The Cooperative Open Online Landslide Repository (COOLR) is a worldwide inventory of landslide events. COOLR currently includes:
- NASA’s Global Landslide Catalog (GLC),
- Landslide Reporter Catalog (LRC): Landslide events contributed by citizen scientists (like you!) through Landslide Reporter (see the Report a Landslide page), and
- Collated landslide inventories from other institutions added by REST API or imported directly into COOLR.
Why are citizen scientists needed?
Our team at NASA has been collecting landslides around the world since 2007 in the Global Landslide Catalog (GLC). The GLC provides new insight into landslide hazards around the world, but it has been a manual and very time consuming process that is hard to maintain. In fact, if we sum up all the hours it has taken over the past 10 years to compile this inventory it would total over 140 days, 84 work weeks, or 1.6 years of straight landslide cataloging! The inventory is also challenged by biases affecting where and when landslide information is available (for more details please see the Publications).
We are appealing to the global citizen science community to help advance our knowledge of where and when landslides are happening around the world by adding reports to fill in the gaps in our data, creating the Cooperative Open Online Landslide Repository (COOLR).

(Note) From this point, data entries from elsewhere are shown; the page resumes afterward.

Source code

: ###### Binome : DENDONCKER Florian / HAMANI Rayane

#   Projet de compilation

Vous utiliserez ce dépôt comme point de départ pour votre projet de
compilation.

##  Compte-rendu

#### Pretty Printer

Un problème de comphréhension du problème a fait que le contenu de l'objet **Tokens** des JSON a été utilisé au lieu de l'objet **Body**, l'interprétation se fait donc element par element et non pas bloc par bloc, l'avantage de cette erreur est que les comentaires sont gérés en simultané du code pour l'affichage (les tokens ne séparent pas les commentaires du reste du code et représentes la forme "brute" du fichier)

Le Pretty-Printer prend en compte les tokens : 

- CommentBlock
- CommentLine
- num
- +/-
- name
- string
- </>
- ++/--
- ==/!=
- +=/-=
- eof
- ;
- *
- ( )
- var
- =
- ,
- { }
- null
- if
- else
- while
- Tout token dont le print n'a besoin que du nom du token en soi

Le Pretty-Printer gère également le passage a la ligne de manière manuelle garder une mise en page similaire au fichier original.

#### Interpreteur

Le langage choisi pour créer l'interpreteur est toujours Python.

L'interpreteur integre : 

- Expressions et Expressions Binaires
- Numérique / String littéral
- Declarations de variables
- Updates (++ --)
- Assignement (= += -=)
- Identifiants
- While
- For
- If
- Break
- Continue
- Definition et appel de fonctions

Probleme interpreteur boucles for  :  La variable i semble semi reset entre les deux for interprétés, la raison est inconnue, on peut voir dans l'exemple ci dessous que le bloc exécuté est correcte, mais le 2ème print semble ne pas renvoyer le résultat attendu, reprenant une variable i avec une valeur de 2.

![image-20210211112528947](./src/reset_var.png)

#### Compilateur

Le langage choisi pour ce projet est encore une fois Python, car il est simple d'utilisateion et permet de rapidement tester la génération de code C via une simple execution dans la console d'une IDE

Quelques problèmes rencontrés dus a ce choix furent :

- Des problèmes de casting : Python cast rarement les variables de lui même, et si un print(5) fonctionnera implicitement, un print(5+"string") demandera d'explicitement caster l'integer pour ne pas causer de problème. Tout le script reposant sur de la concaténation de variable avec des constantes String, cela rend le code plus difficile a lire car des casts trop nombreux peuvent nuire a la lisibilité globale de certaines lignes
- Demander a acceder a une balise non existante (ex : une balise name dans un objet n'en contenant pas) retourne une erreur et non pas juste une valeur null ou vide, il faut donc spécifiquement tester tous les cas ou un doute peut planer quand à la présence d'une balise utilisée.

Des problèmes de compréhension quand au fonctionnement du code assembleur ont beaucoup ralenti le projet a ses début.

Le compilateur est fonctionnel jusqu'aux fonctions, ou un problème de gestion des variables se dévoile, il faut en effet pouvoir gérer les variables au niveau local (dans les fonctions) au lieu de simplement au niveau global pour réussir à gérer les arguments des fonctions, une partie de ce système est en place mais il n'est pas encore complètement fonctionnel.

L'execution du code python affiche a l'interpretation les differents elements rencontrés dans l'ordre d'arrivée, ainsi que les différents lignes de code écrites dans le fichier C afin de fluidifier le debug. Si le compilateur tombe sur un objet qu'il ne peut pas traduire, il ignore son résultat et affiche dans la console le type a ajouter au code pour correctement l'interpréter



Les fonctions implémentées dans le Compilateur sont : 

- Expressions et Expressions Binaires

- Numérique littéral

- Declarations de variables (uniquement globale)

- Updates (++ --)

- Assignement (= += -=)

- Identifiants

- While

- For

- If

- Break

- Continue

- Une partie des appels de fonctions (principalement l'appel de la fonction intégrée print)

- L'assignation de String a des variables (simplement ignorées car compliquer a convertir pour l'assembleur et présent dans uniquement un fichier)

Citizen scientists are people like you who can use their knowledge to advance scientific research and grow our collective understanding of this pervasive hazard.Citizen science can help:
- Find information from many different sources, and with as little bias as possible, including local first-hand accounts, reports in other languages, and points from other inventories for a robust landslide repository
- Collect recent landslides and keep the repository up-to-date
- Create more awareness and education about landslides as a natural process and natural/man-made hazard
With the help of citizen scientists like you, we can improve both the quantity and quality of open landslide data to provide a clearer picture of how landslides are shaping our world.
What happens to the data?
Landslides collected in COOLR help NASA scientists with their research. COOLR is used to validate the Landslide Hazard Assessment for Situational Awareness (LHASA) model being developed at NASA Goddard Space Flight Center (GSFC). COOLR data is compared to the LHASA model “nowcasts” to verify the accuracy of the model. Since most landslides occur in places with no observations, it is not possible to verify its accuracy in all areas. We need a more robust landslide inventory to improve this model, which is where citizen science can help. For links to the LHASA publication and more information about the model, see the Resources page.
The global data is also openly available online for other scientific groups to view and download, on the data portal Landslide Viewer. If you use COOLR in your research publication, we request that you reference the data following the citation instructions on the COOLR Data page.